Even today, weird looks on the train (maybe even plus whispering), ambiguous comments at work or from friends can make me feel very insecure very quickly. Then everything starts up again - "they don't really like you at all". Sometimes I can shake it off quickly, sometimes it sticks to me a bit. But the important thing is: the paranoid ideas no longer have as much influence on my life, my behavior - as they had for many years. (Going alone to a yoga studio in Bali that I've never been to, that I don't know anyone? Would have been impossible in the past! But that's exactly what I did a few weeks ago!)

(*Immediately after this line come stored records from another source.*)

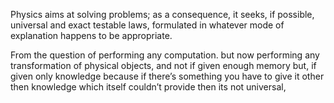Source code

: Physics aims at solving problems;
as a consequence, it seeks, if possible,
universal and exact testable laws,
formulated in whatever
mode of explanation happens to be appropriate.


From the question of
performing any computation.
but now
performing any transformation
of physical objects,
and not if given enough memory
but, if given only knowledge
because if there’s something you have
to give it other then knowledge
which itself couldn’t provide
then its not universal,

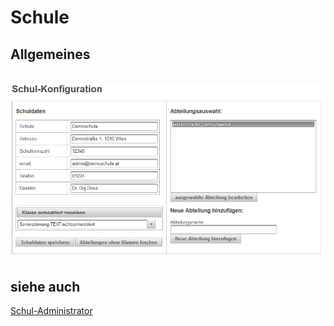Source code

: # Schule
##  Allgemeines 
<br>![ClipCapIt-190128-115610.PNG](ClipCapIt-190128-115610.PNG)


##  siehe auch 
[Schul-Administrator](../Schul-Administrator/index.md)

I still find it uncomfortable when I involuntarily become the focus of attention - because I did something embarrassing or said the wrong thing. And I still struggle and quarrel with situations like this probably more than others. Sometimes a week, two months or three years later. But to a certain extent I have accepted that I will never be able to turn it off completely.
A real, 100 percent trust in another person, in a friendship or relationship, I may never be able to achieve. The hostile distortion, the doubts and gnawing voices will always stay in my head. But today there are also other voices and explanations that help me not to let myself be so influenced by them.
Relatives can again help the person affected Give feedback on your perception. Show a second view, provide alternative interpretations of the situation and show the borderliner that his (paranoid) perception is only one possible variant.
To assert with words that you really like / love / appreciate the person concerned is only of limited benefit from my personal experience. The doubts remain. Of course, you can try not to stir up doubts in the borderline mind with your words and deeds, but that should only go so far that the relatives do not have to restrict themselves.
Consideration can and should be there. But I can only advise every family member not to behave differently out of fear or prudence - In case of doubt, the borderline head can only interpret this for its own purposes.
I want to say to those affected - this point got better for me the fastest after starting therapy. The most important step is again to become aware of the mechanisms at all. So that you then have something to work on and with.
In this case "My head distorts reality and my observations quite often into the unrealistic and negative - and always to my disadvantage."
So, now I'm getting out of your heads.